Calcium plays a major role in a healthy, balanced diet for children. Nevertheless, KidsHealth reports that more than 85% of girls and 60% of boys between the ages of 9 and 18 fail to get the recommended 1,300 mg of calcium they need daily. Calcium is a necessary nutrient for building strong teeth and bones, as well as supporting a healthy cardiovascular and nervous system. By serving a variety of nutrient-packed foods, you can help your child reach her daily calcium goals. Always check with your pediatrician before adding soy or calcium-fortified products to your child's diet.
Dairy
Dairy products are an excellent source of calcium that can be easily incorporated into your child's meals as part of a healthy diet. Good choices include whole milk, which contains 236 mg of calcium per serving; skim milk cheese sticks; cottage cheese; yogurt; and ice cream. If you have a finicky eater, try cooking hot breakfast cereals with whole milk instead of water; make yogurt and fruit smoothies; have pudding or hot chocolate as a snack; serve cottage cheese mixed with fresh fruit; or add cheese to omelets, soups and baked potatoes. You can also make grilled cheese sandwiches using Swiss or American cheese as a lunchtime treat. According to Texas Children's Pediatrics, calcium is best absorbed in amounts of 500 mg or less.
Vegetables and Legumes
Add more calcium to your child's diet by serving her plenty of dark green, leafy vegetables and legumes. A number of options are available such as broccoli, turnip, mustard and collard greens, spinach, bok choy, kale and watercress. Add vegetables to a cheese pizza or pasta dish for an extra boost of calcium. Serve pinto, white or red beans along with rice for a main dish packed with calcium and protein. Add beans to salads or pair with cheese to create kid-friendly burritos.
Calcium-Fortified Foods
If your child is lactose-intolerant, serve nondairy, calcium-fortified products such as orange juice, breads, cereals, waffles, tofu and rice milk. Soy milk, soy-based ice cream and frozen yogurt are available in a variety of flavors that most children will enjoy.

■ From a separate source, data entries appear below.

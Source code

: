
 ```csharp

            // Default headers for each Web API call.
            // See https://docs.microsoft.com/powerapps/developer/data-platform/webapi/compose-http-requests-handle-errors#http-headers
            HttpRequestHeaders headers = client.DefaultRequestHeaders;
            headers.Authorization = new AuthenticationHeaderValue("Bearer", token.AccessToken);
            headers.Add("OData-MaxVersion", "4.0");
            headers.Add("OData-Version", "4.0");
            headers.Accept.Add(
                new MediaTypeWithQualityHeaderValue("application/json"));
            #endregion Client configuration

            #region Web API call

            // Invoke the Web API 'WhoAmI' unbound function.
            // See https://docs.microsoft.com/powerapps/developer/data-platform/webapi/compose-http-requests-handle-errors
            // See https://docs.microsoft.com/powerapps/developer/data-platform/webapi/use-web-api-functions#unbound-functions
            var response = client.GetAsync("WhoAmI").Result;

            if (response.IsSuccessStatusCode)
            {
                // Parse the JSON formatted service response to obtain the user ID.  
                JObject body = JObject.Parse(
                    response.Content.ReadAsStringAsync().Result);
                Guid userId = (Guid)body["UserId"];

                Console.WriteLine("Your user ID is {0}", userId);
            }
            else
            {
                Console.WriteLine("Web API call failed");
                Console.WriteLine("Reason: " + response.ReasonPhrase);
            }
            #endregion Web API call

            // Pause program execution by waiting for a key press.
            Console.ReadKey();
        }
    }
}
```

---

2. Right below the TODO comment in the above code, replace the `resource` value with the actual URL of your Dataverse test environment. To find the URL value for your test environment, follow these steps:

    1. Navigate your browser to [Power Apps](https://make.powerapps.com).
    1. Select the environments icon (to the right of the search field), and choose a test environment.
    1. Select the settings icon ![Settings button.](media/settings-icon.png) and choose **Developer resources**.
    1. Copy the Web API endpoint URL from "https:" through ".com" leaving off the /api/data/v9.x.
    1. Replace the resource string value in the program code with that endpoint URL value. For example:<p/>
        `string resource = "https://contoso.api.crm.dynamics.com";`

Additional Calcium Choices
Many fruits and fruit juices are excellent sources of calcium for children. According to Texas Children's Pediatrics, three cups of fruit juice contain about the same amount of calcium and calories as three cups of low-fat milk. Additional sources of calcium include walnuts, almonds, and whole-wheat breads and pasta. Fish is an excellent alternative source of calcium. Salmon contains 181 mg of calcium per serving. Try adding the salmon to pasta or rice dishes, or make salmon patties to make the fish more child-friendly.